(Stored dataset items)
'''
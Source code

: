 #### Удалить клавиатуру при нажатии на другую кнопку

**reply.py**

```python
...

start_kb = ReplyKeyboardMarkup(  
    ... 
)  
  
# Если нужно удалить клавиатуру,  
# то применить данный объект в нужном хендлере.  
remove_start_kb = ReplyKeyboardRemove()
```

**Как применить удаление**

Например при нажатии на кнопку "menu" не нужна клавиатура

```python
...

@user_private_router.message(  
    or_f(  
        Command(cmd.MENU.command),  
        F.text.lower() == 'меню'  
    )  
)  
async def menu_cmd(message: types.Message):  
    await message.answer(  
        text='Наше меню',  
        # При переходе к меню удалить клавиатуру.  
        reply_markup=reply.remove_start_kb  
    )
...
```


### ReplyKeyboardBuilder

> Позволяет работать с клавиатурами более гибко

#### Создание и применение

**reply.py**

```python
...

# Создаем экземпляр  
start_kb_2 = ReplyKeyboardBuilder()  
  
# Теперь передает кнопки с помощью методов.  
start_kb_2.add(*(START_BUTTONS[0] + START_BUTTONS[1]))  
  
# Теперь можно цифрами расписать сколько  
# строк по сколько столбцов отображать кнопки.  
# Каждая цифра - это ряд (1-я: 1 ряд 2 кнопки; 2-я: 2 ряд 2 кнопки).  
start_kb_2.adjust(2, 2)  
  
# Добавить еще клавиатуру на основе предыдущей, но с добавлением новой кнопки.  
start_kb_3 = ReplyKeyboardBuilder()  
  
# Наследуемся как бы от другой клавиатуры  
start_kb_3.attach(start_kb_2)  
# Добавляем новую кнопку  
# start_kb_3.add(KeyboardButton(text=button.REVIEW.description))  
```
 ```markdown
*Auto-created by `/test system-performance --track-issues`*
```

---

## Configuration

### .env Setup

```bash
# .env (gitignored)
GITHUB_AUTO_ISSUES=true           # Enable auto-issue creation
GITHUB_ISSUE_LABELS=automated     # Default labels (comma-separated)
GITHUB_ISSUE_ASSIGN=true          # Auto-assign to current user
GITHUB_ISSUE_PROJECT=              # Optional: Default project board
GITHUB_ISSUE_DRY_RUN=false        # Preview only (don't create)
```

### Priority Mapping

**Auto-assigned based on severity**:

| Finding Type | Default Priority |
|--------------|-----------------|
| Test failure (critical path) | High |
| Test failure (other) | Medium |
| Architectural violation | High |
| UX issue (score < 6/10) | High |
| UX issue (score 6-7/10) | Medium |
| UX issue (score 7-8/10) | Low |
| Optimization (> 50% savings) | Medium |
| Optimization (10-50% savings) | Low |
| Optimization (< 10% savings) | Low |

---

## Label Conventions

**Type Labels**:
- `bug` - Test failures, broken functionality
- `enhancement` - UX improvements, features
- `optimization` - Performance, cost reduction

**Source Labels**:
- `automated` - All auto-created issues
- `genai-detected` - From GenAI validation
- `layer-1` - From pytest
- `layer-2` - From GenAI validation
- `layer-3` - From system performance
'''
__Exercise__:
Word for word, restate each of the records above.

__Response box__:
Source code

: #### Удалить клавиатуру при нажатии на другую кнопку

**reply.py**

```python
...

start_kb = ReplyKeyboardMarkup(  
    ... 
)  
  
# Если нужно удалить клавиатуру,  
# то применить данный объект в нужном хендлере.  
remove_start_kb = ReplyKeyboardRemove()
```

**Как применить удаление**

Например при нажатии на кнопку "menu" не нужна клавиатура

```python
...

@user_private_router.message(  
    or_f(  
        Command(cmd.MENU.command),  
        F.text.lower() == 'меню'  
    )  
)  
async def menu_cmd(message: types.Message):  
    await message.answer(  
        text='Наше меню',  
        # При переходе к меню удалить клавиатуру.  
        reply_markup=reply.remove_start_kb  
    )
...
```


### ReplyKeyboardBuilder

> Позволяет работать с клавиатурами более гибко

#### Создание и применение

**reply.py**

```python
...

# Создаем экземпляр  
start_kb_2 = ReplyKeyboardBuilder()  
  
# Теперь передает кнопки с помощью методов.  
start_kb_2.add(*(START_BUTTONS[0] + START_BUTTONS[1]))  
  
# Теперь можно цифрами расписать сколько  
# строк по сколько столбцов отображать кнопки.  
# Каждая цифра - это ряд (1-я: 1 ряд 2 кнопки; 2-я: 2 ряд 2 кнопки).  
start_kb_2.adjust(2, 2)  
  
# Добавить еще клавиатуру на основе предыдущей, но с добавлением новой кнопки.  
start_kb_3 = ReplyKeyboardBuilder()  
  
# Наследуемся как бы от другой клавиатуры  
start_kb_3.attach(start_kb_2)  
# Добавляем новую кнопку  
# start_kb_3.add(KeyboardButton(text=button.REVIEW.description))  
```
 ```markdown
*Auto-created by `/test system-performance --track-issues`*
```

---

## Configuration

### .env Setup

```bash
# .env (gitignored)
GITHUB_AUTO_ISSUES=true           # Enable auto-issue creation
GITHUB_ISSUE_LABELS=automated     # Default labels (comma-separated)
GITHUB_ISSUE_ASSIGN=true          # Auto-assign to current user
GITHUB_ISSUE_PROJECT=              # Optional: Default project board
GITHUB_ISSUE_DRY_RUN=false        # Preview only (don't create)
```

### Priority Mapping

**Auto-assigned based on severity**:

| Finding Type | Default Priority |
|--------------|-----------------|
| Test failure (critical path) | High |
| Test failure (other) | Medium |
| Architectural violation | High |
| UX issue (score < 6/10) | High |
| UX issue (score 6-7/10) | Medium |
| UX issue (score 7-8/10) | Low |
| Optimization (> 50% savings) | Medium |
| Optimization (10-50% savings) | Low |
| Optimization (< 10% savings) | Low |

---

## Label Conventions

**Type Labels**:
- `bug` - Test failures, broken functionality
- `enhancement` - UX improvements, features
- `optimization` - Performance, cost reduction

**Source Labels**:
- `automated` - All auto-created issues
- `genai-detected` - From GenAI validation
- `layer-1` - From pytest
- `layer-2` - From GenAI validation
- `layer-3` - From system performance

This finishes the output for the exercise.